In a twist that probably can only happen in the government market, SAIC’s proposal included Leidos as one of its teammates. (Proposals were submitted before Lockheed and Leidos announced their deal.)
Here, too, the evaluation team calculated the risk of Leidos being part of SAIC’s team after its acquisition of Lockheed Martin was completed.
The source selection advisory council determined that Leidos would only be responsible for 6.3 percent of SAIC’s proposed cost. They concluded that the Leidos-Lockheed acquisition represented minimal risk to SAIC’s proposed cost.
In its protest, Lockheed tried to argue that the acquisition by Leidos shouldn’t have been an issue. For one, the Lockheed business was not being broken up and absorbed into Leidos but would be a subsidiary. The Corps should have looked at the SEC filings; that way, it would have understood that structure, the company argued.

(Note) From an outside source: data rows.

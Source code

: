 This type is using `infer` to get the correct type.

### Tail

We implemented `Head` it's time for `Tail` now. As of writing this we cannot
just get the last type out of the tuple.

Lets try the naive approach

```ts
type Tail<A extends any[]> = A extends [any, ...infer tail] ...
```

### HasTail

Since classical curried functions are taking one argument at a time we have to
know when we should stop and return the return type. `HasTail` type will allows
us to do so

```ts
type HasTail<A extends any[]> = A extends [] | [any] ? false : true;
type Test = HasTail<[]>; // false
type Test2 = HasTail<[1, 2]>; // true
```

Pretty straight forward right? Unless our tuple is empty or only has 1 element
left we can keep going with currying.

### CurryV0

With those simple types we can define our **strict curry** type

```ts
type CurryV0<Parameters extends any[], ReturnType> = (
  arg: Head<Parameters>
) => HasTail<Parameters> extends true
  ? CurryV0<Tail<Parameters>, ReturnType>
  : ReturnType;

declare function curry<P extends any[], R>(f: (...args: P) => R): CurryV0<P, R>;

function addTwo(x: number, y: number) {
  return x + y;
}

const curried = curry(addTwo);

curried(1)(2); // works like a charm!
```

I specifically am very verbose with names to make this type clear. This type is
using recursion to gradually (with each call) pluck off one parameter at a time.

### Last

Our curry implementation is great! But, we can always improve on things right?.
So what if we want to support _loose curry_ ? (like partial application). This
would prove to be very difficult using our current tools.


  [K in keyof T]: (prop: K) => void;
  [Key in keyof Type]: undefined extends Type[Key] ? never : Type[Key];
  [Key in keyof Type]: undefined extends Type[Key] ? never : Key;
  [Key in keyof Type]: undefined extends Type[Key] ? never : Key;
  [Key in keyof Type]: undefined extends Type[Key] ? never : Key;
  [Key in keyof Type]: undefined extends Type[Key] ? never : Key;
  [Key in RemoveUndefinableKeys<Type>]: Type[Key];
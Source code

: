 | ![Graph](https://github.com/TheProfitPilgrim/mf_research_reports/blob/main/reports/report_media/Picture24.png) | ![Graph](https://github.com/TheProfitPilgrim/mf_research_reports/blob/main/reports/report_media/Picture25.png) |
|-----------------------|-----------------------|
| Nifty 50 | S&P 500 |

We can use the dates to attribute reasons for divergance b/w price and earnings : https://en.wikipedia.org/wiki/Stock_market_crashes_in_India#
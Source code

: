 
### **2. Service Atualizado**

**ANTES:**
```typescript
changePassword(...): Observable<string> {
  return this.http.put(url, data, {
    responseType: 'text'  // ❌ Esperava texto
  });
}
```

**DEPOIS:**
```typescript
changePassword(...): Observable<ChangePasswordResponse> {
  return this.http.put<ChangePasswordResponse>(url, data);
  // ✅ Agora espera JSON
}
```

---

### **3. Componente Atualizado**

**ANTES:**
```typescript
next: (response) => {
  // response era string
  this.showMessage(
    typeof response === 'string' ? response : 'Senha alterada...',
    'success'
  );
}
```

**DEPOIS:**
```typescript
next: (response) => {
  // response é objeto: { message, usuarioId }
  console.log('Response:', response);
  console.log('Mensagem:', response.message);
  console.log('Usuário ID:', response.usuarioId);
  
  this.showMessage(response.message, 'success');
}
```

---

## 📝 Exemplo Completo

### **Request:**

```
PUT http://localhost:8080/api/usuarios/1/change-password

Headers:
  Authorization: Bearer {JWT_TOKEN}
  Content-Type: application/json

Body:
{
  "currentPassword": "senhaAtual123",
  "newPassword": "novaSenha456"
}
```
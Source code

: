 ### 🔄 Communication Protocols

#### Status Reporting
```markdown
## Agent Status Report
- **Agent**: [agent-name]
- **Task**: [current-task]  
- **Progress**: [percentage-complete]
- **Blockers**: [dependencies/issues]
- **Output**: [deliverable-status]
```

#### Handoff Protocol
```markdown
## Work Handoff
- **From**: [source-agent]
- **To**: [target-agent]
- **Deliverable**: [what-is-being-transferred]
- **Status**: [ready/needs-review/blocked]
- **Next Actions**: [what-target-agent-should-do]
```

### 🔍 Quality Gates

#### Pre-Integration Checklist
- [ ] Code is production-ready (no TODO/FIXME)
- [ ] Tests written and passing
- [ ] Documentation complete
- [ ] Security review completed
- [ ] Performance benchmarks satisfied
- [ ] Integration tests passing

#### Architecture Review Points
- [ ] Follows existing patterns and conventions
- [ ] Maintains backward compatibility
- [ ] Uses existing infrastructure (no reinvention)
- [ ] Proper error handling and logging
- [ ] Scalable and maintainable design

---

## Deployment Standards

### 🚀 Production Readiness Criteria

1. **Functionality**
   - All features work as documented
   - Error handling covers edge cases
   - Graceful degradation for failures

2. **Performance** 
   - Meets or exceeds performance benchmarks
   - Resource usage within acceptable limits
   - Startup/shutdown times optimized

But GAO did look at the filings and pointed to the use of the term “merger” throughout the documents. “It is not clear that even if the agency had considered these documents it would have reached a different conclusion as to the nature of the transaction,” GAO wrote in a footnote.
GAO ruled that the Corps was acting reasonably when it concluded that the transaction “created some element of risk regarding the protester’s actual performance.”
GAO made a similar decision in 2014. Ironically, that decision went against SAIC, when Wyle protested a NASA award to SAIC. SAIC was in the midst of splitting and creating Leidos and the new SAIC.
GAO ruled that the new SAIC was a new prime contractor and that NASA didn’t adequately evaluate the impact of that change. They sustained Wyle’s protest and Wyle eventually won the $1.4 billion contract.
There is a cautionary tale here given all the mergers and acquisitions in the market. You need to be able to explain to your customers and contracting officers the risks your transaction creates and how you are mitigating them.
Once a deal is announced, both the buyer and the seller should be talking to customers about it and not just offering words of reassurance, but rather something concrete: this is what it means, this is how it’ll impact operations, etc.
Don’t leave it to those boilerplate statements that you think no one reads because, obviously, they do get read.